GIVEN INFORMATION:
* * * * * * *

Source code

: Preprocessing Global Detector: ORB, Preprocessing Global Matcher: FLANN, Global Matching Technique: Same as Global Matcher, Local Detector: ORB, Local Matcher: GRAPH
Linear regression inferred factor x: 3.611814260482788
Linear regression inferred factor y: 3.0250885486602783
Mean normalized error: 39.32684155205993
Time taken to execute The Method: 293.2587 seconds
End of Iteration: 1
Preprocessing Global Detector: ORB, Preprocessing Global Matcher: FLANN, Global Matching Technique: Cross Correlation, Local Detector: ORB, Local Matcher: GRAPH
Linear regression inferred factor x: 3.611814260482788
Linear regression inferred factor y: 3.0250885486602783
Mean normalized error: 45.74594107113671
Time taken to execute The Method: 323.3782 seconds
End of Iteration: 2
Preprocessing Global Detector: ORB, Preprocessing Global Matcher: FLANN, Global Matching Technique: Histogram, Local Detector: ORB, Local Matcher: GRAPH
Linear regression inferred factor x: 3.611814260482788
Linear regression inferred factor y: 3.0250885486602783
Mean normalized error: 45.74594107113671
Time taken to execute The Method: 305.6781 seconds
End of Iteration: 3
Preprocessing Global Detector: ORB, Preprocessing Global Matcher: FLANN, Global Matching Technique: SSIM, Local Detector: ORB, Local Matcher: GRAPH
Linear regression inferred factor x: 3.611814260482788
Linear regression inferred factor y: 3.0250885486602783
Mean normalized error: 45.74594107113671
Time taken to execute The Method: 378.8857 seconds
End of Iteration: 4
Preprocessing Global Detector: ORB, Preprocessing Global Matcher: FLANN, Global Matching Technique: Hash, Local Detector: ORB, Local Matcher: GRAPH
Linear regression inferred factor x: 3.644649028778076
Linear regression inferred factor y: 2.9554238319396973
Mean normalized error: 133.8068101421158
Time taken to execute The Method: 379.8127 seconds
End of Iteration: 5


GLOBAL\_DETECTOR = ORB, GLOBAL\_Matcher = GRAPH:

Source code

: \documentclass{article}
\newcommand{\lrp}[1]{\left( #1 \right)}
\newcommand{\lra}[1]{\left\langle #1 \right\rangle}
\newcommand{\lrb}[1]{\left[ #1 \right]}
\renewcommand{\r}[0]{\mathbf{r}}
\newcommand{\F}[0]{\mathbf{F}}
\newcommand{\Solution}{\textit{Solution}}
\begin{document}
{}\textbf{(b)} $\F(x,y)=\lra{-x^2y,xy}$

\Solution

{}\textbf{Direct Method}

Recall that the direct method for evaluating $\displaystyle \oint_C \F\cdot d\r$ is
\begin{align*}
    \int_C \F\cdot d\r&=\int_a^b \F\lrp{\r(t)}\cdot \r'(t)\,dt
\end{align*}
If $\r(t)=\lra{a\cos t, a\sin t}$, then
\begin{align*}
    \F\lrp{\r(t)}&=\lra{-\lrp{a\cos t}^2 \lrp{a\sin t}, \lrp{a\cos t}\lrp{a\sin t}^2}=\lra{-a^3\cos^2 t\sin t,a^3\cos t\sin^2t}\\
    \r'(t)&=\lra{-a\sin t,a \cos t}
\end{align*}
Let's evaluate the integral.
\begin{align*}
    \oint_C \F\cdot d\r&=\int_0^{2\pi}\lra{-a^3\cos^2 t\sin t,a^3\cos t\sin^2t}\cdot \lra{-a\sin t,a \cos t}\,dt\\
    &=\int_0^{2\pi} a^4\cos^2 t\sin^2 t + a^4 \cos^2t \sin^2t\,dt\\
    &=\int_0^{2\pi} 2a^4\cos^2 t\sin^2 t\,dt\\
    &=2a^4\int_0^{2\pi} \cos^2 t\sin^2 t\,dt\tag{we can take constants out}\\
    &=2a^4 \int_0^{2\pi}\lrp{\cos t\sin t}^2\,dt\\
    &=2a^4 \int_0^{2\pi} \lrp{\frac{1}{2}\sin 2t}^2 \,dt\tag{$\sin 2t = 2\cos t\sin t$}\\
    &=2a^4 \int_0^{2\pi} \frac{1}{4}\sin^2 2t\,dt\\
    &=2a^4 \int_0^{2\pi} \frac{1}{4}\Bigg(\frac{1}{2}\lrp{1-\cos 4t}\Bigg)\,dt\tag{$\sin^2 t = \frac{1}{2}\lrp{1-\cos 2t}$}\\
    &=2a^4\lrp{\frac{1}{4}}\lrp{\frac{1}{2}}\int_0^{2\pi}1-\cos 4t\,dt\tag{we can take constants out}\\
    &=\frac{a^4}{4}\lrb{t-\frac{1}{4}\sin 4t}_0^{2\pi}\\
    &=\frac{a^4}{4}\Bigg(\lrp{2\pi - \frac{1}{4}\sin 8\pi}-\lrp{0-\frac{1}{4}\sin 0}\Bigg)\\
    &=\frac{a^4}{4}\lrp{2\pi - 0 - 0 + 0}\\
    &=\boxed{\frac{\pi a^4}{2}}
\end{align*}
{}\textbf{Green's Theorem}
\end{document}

* * * * * * *

WHAT YOU ARE ASKED TO DO: Print every record above exactly as it appears.

PROBLEM SOLUTION:
Source code

: Preprocessing Global Detector: ORB, Preprocessing Global Matcher: FLANN, Global Matching Technique: Same as Global Matcher, Local Detector: ORB, Local Matcher: GRAPH
Linear regression inferred factor x: 3.611814260482788
Linear regression inferred factor y: 3.0250885486602783
Mean normalized error: 39.32684155205993
Time taken to execute The Method: 293.2587 seconds
End of Iteration: 1
Preprocessing Global Detector: ORB, Preprocessing Global Matcher: FLANN, Global Matching Technique: Cross Correlation, Local Detector: ORB, Local Matcher: GRAPH
Linear regression inferred factor x: 3.611814260482788
Linear regression inferred factor y: 3.0250885486602783
Mean normalized error: 45.74594107113671
Time taken to execute The Method: 323.3782 seconds
End of Iteration: 2
Preprocessing Global Detector: ORB, Preprocessing Global Matcher: FLANN, Global Matching Technique: Histogram, Local Detector: ORB, Local Matcher: GRAPH
Linear regression inferred factor x: 3.611814260482788
Linear regression inferred factor y: 3.0250885486602783
Mean normalized error: 45.74594107113671
Time taken to execute The Method: 305.6781 seconds
End of Iteration: 3
Preprocessing Global Detector: ORB, Preprocessing Global Matcher: FLANN, Global Matching Technique: SSIM, Local Detector: ORB, Local Matcher: GRAPH
Linear regression inferred factor x: 3.611814260482788
Linear regression inferred factor y: 3.0250885486602783
Mean normalized error: 45.74594107113671
Time taken to execute The Method: 378.8857 seconds
End of Iteration: 4
Preprocessing Global Detector: ORB, Preprocessing Global Matcher: FLANN, Global Matching Technique: Hash, Local Detector: ORB, Local Matcher: GRAPH
Linear regression inferred factor x: 3.644649028778076
Linear regression inferred factor y: 2.9554238319396973
Mean normalized error: 133.8068101421158
Time taken to execute The Method: 379.8127 seconds
End of Iteration: 5


GLOBAL\_DETECTOR = ORB, GLOBAL\_Matcher = GRAPH:

Source code

: \documentclass{article}
\newcommand{\lrp}[1]{\left( #1 \right)}
\newcommand{\lra}[1]{\left\langle #1 \right\rangle}
\newcommand{\lrb}[1]{\left[ #1 \right]}
\renewcommand{\r}[0]{\mathbf{r}}
\newcommand{\F}[0]{\mathbf{F}}
\newcommand{\Solution}{\textit{Solution}}
\begin{document}
{}\textbf{(b)} $\F(x,y)=\lra{-x^2y,xy}$

\Solution

{}\textbf{Direct Method}

Recall that the direct method for evaluating $\displaystyle \oint_C \F\cdot d\r$ is
\begin{align*}
    \int_C \F\cdot d\r&=\int_a^b \F\lrp{\r(t)}\cdot \r'(t)\,dt
\end{align*}
If $\r(t)=\lra{a\cos t, a\sin t}$, then
\begin{align*}
    \F\lrp{\r(t)}&=\lra{-\lrp{a\cos t}^2 \lrp{a\sin t}, \lrp{a\cos t}\lrp{a\sin t}^2}=\lra{-a^3\cos^2 t\sin t,a^3\cos t\sin^2t}\\
    \r'(t)&=\lra{-a\sin t,a \cos t}
\end{align*}
Let's evaluate the integral.
\begin{align*}
    \oint_C \F\cdot d\r&=\int_0^{2\pi}\lra{-a^3\cos^2 t\sin t,a^3\cos t\sin^2t}\cdot \lra{-a\sin t,a \cos t}\,dt\\
    &=\int_0^{2\pi} a^4\cos^2 t\sin^2 t + a^4 \cos^2t \sin^2t\,dt\\
    &=\int_0^{2\pi} 2a^4\cos^2 t\sin^2 t\,dt\\
    &=2a^4\int_0^{2\pi} \cos^2 t\sin^2 t\,dt\tag{we can take constants out}\\
    &=2a^4 \int_0^{2\pi}\lrp{\cos t\sin t}^2\,dt\\
    &=2a^4 \int_0^{2\pi} \lrp{\frac{1}{2}\sin 2t}^2 \,dt\tag{$\sin 2t = 2\cos t\sin t$}\\
    &=2a^4 \int_0^{2\pi} \frac{1}{4}\sin^2 2t\,dt\\
    &=2a^4 \int_0^{2\pi} \frac{1}{4}\Bigg(\frac{1}{2}\lrp{1-\cos 4t}\Bigg)\,dt\tag{$\sin^2 t = \frac{1}{2}\lrp{1-\cos 2t}$}\\
    &=2a^4\lrp{\frac{1}{4}}\lrp{\frac{1}{2}}\int_0^{2\pi}1-\cos 4t\,dt\tag{we can take constants out}\\
    &=\frac{a^4}{4}\lrb{t-\frac{1}{4}\sin 4t}_0^{2\pi}\\
    &=\frac{a^4}{4}\Bigg(\lrp{2\pi - \frac{1}{4}\sin 8\pi}-\lrp{0-\frac{1}{4}\sin 0}\Bigg)\\
    &=\frac{a^4}{4}\lrp{2\pi - 0 - 0 + 0}\\
    &=\boxed{\frac{\pi a^4}{2}}
\end{align*}
{}\textbf{Green's Theorem}
\end{document}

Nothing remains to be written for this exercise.